Speedy Gonzales is not a favourite character of mine and his cartoons, whether it's with Daffy Duck, Sylvester or other characters, are extremely variable. Leaning more towards having more average or more misses than hits, even the hits rarely rise above very good. There is the agreement here that 'Pancho's Hideaway' is, as well as a Freleng-DePatie milestone (as said their first cartoon for Warner Brothers, is one of the better faring cartoons when Looney Tunes was starting to decline.

There are serious issues still here in 'Pancho's Hideaway', though fewer than many of the cartoons from 1965 onwards (namely the worst of the Daffy/Speedy series and that for Roadrunner/Wile E. Coyote) certainly and all done far worse in those cartoons. There are also things that are done well.

Budget and time constraints, with the budget being lower, resources being fewer and time constraints tighter, show in the animation. This aspect is very limited, apart from some good flow in how the characters move, especially in the scrappy and incomplete-looking backgrounds. The story is basic and obvious, not an awful lot to it and the predictability factor is high.

Know that comparing Bill Lava unfavourably to Carl Stalling and Milt Franklyn is unfair, but it is difficult not to when the quality difference is so big. Lava did worse later, but the score is not an appealing one in sound, lacks energy and doesn't fit very well with the action.

However, Speedy is not annoying, serves a purpose and actually is in a situation where he is treated sympathetically. Pancho, a Mexican Yosemite Sam as said, is the funnier and more interesting character and steals the show. The chemistry between the two is entertaining, gels well and makes sense with the characters not being mismatched and the pursuit being justified.

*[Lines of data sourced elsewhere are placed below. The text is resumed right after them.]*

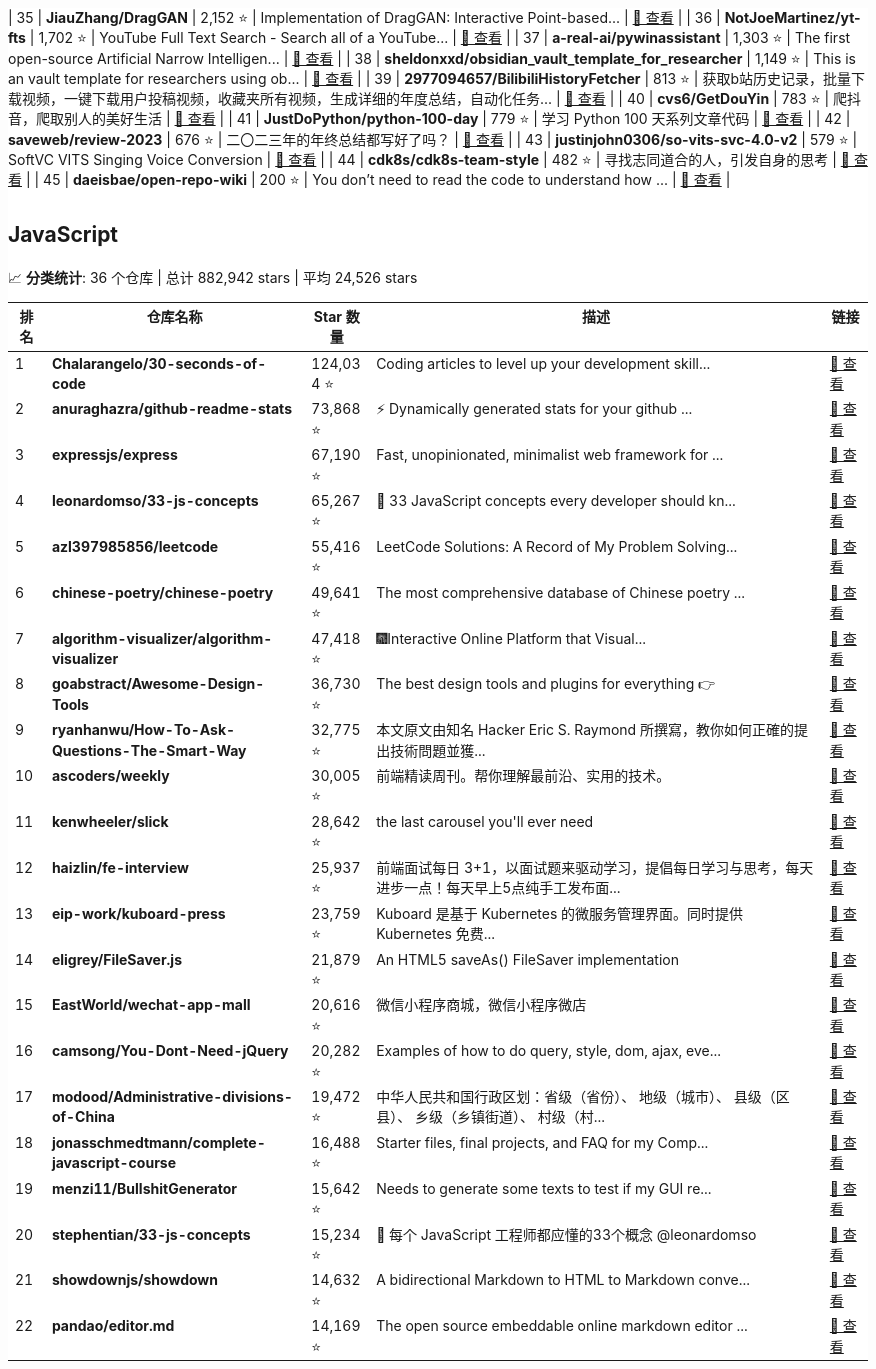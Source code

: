 | 35 | **JiauZhang/DragGAN** | 2,152 ⭐ | Implementation of DragGAN: Interactive Point-based... | [🔗 查看](https://github.com/JiauZhang/DragGAN) |
| 36 | **NotJoeMartinez/yt-fts** | 1,702 ⭐ | YouTube Full Text Search - Search all of a YouTube... | [🔗 查看](https://github.com/NotJoeMartinez/yt-fts) |
| 37 | **a-real-ai/pywinassistant** | 1,303 ⭐ | The first open-source Artificial Narrow Intelligen... | [🔗 查看](https://github.com/a-real-ai/pywinassistant) |
| 38 | **sheldonxxd/obsidian_vault_template_for_researcher** | 1,149 ⭐ | This is an vault template for researchers using ob... | [🔗 查看](https://github.com/sheldonxxd/obsidian_vault_template_for_researcher) |
| 39 | **2977094657/BilibiliHistoryFetcher** | 813 ⭐ | 获取b站历史记录，批量下载视频，一键下载用户投稿视频，收藏夹所有视频，生成详细的年度总结，自动化任务... | [🔗 查看](https://github.com/2977094657/BilibiliHistoryFetcher) |
| 40 | **cvs6/GetDouYin** | 783 ⭐ | 爬抖音，爬取别人的美好生活 | [🔗 查看](https://github.com/cvs6/GetDouYin) |
| 41 | **JustDoPython/python-100-day** | 779 ⭐ | 学习 Python 100 天系列文章代码 | [🔗 查看](https://github.com/JustDoPython/python-100-day) |
| 42 | **saveweb/review-2023** | 676 ⭐ | 二〇二三年的年终总结都写好了吗？ | [🔗 查看](https://github.com/saveweb/review-2023) |
| 43 | **justinjohn0306/so-vits-svc-4.0-v2** | 579 ⭐ | SoftVC VITS Singing Voice Conversion | [🔗 查看](https://github.com/justinjohn0306/so-vits-svc-4.0-v2) |
| 44 | **cdk8s/cdk8s-team-style** | 482 ⭐ | 寻找志同道合的人，引发自身的思考 | [🔗 查看](https://github.com/cdk8s/cdk8s-team-style) |
| 45 | **daeisbae/open-repo-wiki** | 200 ⭐ | You don’t need to read the code to understand how ... | [🔗 查看](https://github.com/daeisbae/open-repo-wiki) |

## JavaScript

📈 **分类统计**: 36 个仓库 | 总计 882,942 stars | 平均 24,526 stars

| 排名 | 仓库名称 | Star 数量 | 描述 | 链接 |
|------|----------|-----------|------|------|
| 1 | **Chalarangelo/30-seconds-of-code** | 124,034 ⭐ | Coding articles to level up your development skill... | [🔗 查看](https://github.com/Chalarangelo/30-seconds-of-code) |
| 2 | **anuraghazra/github-readme-stats** | 73,868 ⭐ | :zap: Dynamically generated stats for your github ... | [🔗 查看](https://github.com/anuraghazra/github-readme-stats) |
| 3 | **expressjs/express** | 67,190 ⭐ | Fast, unopinionated, minimalist web framework for ... | [🔗 查看](https://github.com/expressjs/express) |
| 4 | **leonardomso/33-js-concepts** | 65,267 ⭐ | 📜 33 JavaScript concepts every developer should kn... | [🔗 查看](https://github.com/leonardomso/33-js-concepts) |
| 5 | **azl397985856/leetcode** | 55,416 ⭐ | LeetCode Solutions: A Record of My Problem Solving... | [🔗 查看](https://github.com/azl397985856/leetcode) |
| 6 | **chinese-poetry/chinese-poetry** | 49,641 ⭐ | The most comprehensive database of Chinese poetry ... | [🔗 查看](https://github.com/chinese-poetry/chinese-poetry) |
| 7 | **algorithm-visualizer/algorithm-visualizer** | 47,418 ⭐ | :fireworks:Interactive Online Platform that Visual... | [🔗 查看](https://github.com/algorithm-visualizer/algorithm-visualizer) |
| 8 | **goabstract/Awesome-Design-Tools** | 36,730 ⭐ | The best design tools and plugins for everything 👉 | [🔗 查看](https://github.com/goabstract/Awesome-Design-Tools) |
| 9 | **ryanhanwu/How-To-Ask-Questions-The-Smart-Way** | 32,775 ⭐ | 本文原文由知名 Hacker Eric S. Raymond 所撰寫，教你如何正確的提出技術問題並獲... | [🔗 查看](https://github.com/ryanhanwu/How-To-Ask-Questions-The-Smart-Way) |
| 10 | **ascoders/weekly** | 30,005 ⭐ | 前端精读周刊。帮你理解最前沿、实用的技术。 | [🔗 查看](https://github.com/ascoders/weekly) |
| 11 | **kenwheeler/slick** | 28,642 ⭐ | the last carousel you'll ever need | [🔗 查看](https://github.com/kenwheeler/slick) |
| 12 | **haizlin/fe-interview** | 25,937 ⭐ | 前端面试每日 3+1，以面试题来驱动学习，提倡每日学习与思考，每天进步一点！每天早上5点纯手工发布面... | [🔗 查看](https://github.com/haizlin/fe-interview) |
| 13 | **eip-work/kuboard-press** | 23,759 ⭐ | Kuboard 是基于 Kubernetes 的微服务管理界面。同时提供 Kubernetes 免费... | [🔗 查看](https://github.com/eip-work/kuboard-press) |
| 14 | **eligrey/FileSaver.js** | 21,879 ⭐ | An HTML5 saveAs() FileSaver implementation | [🔗 查看](https://github.com/eligrey/FileSaver.js) |
| 15 | **EastWorld/wechat-app-mall** | 20,616 ⭐ | 微信小程序商城，微信小程序微店 | [🔗 查看](https://github.com/EastWorld/wechat-app-mall) |
| 16 | **camsong/You-Dont-Need-jQuery** | 20,282 ⭐ | Examples of how to do query, style, dom, ajax, eve... | [🔗 查看](https://github.com/camsong/You-Dont-Need-jQuery) |
| 17 | **modood/Administrative-divisions-of-China** | 19,472 ⭐ | 中华人民共和国行政区划：省级（省份）、 地级（城市）、 县级（区县）、 乡级（乡镇街道）、 村级（村... | [🔗 查看](https://github.com/modood/Administrative-divisions-of-China) |
| 18 | **jonasschmedtmann/complete-javascript-course** | 16,488 ⭐ | Starter files, final projects, and FAQ for my Comp... | [🔗 查看](https://github.com/jonasschmedtmann/complete-javascript-course) |
| 19 | **menzi11/BullshitGenerator** | 15,642 ⭐ |  Needs to generate some texts to test if my GUI re... | [🔗 查看](https://github.com/menzi11/BullshitGenerator) |
| 20 | **stephentian/33-js-concepts** | 15,234 ⭐ | :scroll: 每个 JavaScript 工程师都应懂的33个概念 @leonardomso | [🔗 查看](https://github.com/stephentian/33-js-concepts) |
| 21 | **showdownjs/showdown** | 14,632 ⭐ | A bidirectional Markdown to HTML to Markdown conve... | [🔗 查看](https://github.com/showdownjs/showdown) |
| 22 | **pandao/editor.md** | 14,169 ⭐ | The open source embeddable online markdown editor ... | [🔗 查看](https://github.com/pandao/editor.md) |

The dialogue is not particularly fresh but it is quite sharp-witted and amusing and there is a crisp pace throughout. The gags are nothing innovative but raised still a number of smiles and laughs. The ending is a highlight.

Mel Blanc's vocals as expected are very exuberant and full of vigour, few actors have voiced multiple characters in one cartoon alone and give all of them a different identity with such conviction.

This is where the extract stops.